To make sure you don't try to drive the van with it in table-mode, it uses an electrical system to lock and unlock the mechanism. With the ignition on, you simply press a button underneath the rim of the bottom of the wheel, wait for an unlocking click and then push the wheel upwards into position. It can lock in at 45-degrees, to allow you to use it as a rest for a laptop or tablet. Or it can lock into position in the horiziontal position. You then simply add the table top insert - stored in a narrow tray to the side of the driver's seat - and hey presto you've got a flat surface to eat or work from.

Ford Transit Custom Mobile Office pack table, also known as the Transit Table in its flat position with a tray insert suitable for eating lunch or using a laptop

It's part of the Mobile Office pack and it's sure to become known as the Transit Table over time.

What's the rest of the interior like?

The Ford Transit Custom comes with a pretty high level of standard equipment that includes the colour touchscreens on the instrument panel. The Base trim level gets the high quality 13-inch landscape touchscreen in the centre console, as well as an 8-inch drivers display.

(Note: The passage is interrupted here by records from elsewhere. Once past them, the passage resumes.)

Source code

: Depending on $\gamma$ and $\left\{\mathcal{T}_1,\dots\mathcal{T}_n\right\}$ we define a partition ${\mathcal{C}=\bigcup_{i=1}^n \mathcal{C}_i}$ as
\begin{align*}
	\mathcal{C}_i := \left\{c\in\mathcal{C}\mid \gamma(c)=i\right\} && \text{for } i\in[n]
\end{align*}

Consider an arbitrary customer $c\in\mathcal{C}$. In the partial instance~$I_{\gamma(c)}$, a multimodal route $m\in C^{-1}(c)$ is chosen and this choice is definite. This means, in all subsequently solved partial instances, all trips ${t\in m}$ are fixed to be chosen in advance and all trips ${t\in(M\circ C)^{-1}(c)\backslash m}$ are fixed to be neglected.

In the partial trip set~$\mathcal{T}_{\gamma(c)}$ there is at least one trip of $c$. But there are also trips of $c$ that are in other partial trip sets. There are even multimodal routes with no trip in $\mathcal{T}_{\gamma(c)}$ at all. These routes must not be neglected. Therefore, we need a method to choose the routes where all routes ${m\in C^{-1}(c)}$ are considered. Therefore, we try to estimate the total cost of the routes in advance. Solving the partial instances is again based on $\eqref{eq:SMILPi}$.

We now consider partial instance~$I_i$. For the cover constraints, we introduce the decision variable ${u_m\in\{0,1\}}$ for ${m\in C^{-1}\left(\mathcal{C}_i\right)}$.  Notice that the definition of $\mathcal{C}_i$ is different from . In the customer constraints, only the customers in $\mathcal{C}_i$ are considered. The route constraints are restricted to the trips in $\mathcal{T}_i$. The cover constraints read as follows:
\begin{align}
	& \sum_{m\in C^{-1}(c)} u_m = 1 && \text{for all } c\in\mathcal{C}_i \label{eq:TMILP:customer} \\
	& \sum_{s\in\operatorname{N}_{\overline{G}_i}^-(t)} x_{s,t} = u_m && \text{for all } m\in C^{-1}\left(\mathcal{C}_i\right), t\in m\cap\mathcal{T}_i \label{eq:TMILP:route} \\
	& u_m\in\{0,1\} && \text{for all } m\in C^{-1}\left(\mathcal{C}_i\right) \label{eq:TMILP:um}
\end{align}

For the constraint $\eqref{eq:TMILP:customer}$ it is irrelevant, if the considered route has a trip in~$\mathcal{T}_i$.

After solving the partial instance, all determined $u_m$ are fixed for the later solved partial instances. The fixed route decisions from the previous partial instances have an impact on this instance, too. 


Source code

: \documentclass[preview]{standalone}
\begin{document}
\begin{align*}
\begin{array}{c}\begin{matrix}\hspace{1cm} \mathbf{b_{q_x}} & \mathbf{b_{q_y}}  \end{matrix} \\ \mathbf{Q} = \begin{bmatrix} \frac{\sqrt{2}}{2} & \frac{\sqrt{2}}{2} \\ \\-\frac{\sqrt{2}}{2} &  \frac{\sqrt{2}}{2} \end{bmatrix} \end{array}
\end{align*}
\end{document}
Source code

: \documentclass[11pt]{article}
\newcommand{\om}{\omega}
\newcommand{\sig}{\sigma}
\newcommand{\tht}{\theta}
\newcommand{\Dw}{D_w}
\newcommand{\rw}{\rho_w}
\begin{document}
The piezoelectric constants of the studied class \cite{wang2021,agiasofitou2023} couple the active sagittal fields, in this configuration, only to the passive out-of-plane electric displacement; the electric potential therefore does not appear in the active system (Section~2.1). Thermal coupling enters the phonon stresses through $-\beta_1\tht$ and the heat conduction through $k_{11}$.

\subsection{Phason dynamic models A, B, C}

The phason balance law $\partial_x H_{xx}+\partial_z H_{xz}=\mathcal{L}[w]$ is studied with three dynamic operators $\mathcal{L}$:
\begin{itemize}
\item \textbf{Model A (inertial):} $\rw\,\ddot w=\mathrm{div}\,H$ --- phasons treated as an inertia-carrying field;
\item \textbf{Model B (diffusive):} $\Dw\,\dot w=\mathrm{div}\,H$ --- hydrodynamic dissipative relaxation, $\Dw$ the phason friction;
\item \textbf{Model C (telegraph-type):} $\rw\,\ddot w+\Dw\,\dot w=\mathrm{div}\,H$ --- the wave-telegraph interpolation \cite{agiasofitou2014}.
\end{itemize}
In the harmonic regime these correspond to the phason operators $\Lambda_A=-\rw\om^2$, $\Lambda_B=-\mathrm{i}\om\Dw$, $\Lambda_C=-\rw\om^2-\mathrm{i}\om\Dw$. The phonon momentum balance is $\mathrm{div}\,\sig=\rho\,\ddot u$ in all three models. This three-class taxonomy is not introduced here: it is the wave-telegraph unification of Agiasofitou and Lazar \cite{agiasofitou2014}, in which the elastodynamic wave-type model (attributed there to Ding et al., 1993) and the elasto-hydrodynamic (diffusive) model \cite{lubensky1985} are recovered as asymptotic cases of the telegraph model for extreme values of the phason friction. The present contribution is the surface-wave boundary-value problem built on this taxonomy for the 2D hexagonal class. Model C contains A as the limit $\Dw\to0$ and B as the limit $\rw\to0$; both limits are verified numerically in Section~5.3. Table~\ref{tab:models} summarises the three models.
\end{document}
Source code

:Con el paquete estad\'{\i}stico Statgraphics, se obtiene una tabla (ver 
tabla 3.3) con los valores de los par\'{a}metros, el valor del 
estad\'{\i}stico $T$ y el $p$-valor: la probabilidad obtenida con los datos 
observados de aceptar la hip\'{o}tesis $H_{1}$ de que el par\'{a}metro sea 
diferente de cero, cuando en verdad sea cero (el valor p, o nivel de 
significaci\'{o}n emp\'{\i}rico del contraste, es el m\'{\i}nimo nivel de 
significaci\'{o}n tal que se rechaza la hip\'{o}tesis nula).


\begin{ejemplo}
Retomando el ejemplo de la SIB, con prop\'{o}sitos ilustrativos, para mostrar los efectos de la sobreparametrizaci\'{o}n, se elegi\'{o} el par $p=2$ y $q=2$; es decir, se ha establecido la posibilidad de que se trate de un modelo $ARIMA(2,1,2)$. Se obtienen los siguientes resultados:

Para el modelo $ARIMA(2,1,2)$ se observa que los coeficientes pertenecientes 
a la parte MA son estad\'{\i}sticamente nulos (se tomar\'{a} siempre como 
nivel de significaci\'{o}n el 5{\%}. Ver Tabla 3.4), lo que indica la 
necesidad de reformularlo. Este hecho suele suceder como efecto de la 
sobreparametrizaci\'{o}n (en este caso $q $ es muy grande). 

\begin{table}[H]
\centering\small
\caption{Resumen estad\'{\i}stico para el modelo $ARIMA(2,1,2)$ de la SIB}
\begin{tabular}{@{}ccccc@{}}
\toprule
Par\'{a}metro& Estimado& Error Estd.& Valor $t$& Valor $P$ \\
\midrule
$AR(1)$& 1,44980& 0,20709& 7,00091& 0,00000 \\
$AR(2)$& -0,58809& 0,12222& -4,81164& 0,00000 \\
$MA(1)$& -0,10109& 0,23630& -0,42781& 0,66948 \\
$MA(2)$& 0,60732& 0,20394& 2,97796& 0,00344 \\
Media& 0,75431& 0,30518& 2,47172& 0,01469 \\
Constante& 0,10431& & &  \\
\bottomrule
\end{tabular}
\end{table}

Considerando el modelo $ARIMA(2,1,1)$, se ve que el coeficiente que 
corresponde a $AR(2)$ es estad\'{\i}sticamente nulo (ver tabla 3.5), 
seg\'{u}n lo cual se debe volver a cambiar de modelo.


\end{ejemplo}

It is an impressive looking cabin with high quality plastics of differing texture and appearance. The central "rib" that stretches across the entire lenght of the cabin and separates the touchscreens from the air vents being particularly attractive with a carbon fibre like weave to it. Dash top plastics seem robust, while the lower sections are a little cheaper and less appealing. But it's a pleasant balance that is far from a drab monotone mass.

The piano black surrounds of the touchscreens add an air of passenger car class, but the usualy angles and lines don't quite marry-up in a coherent manner. The gloss frames for the 13-inch screen and the 8-inch display are of different thicknesses and with the Start button positioned on the corner between the two seems out of place.

However, it's not the only unusual button position, as the automatic parking brake is found between the air vents on the centre console and annoyingly there's a lack of sensible physical controls. Instead you'll have to use the touchscreen for heating and air conditioning controls.

Other notable changes see the floor made completely flat. The increased wheelbase has meant that the wheels are further forward giving driver and passenger more space, while repositioning the gearshift on to the instrument panel of the automatics frees up space around the central seat’s knee area.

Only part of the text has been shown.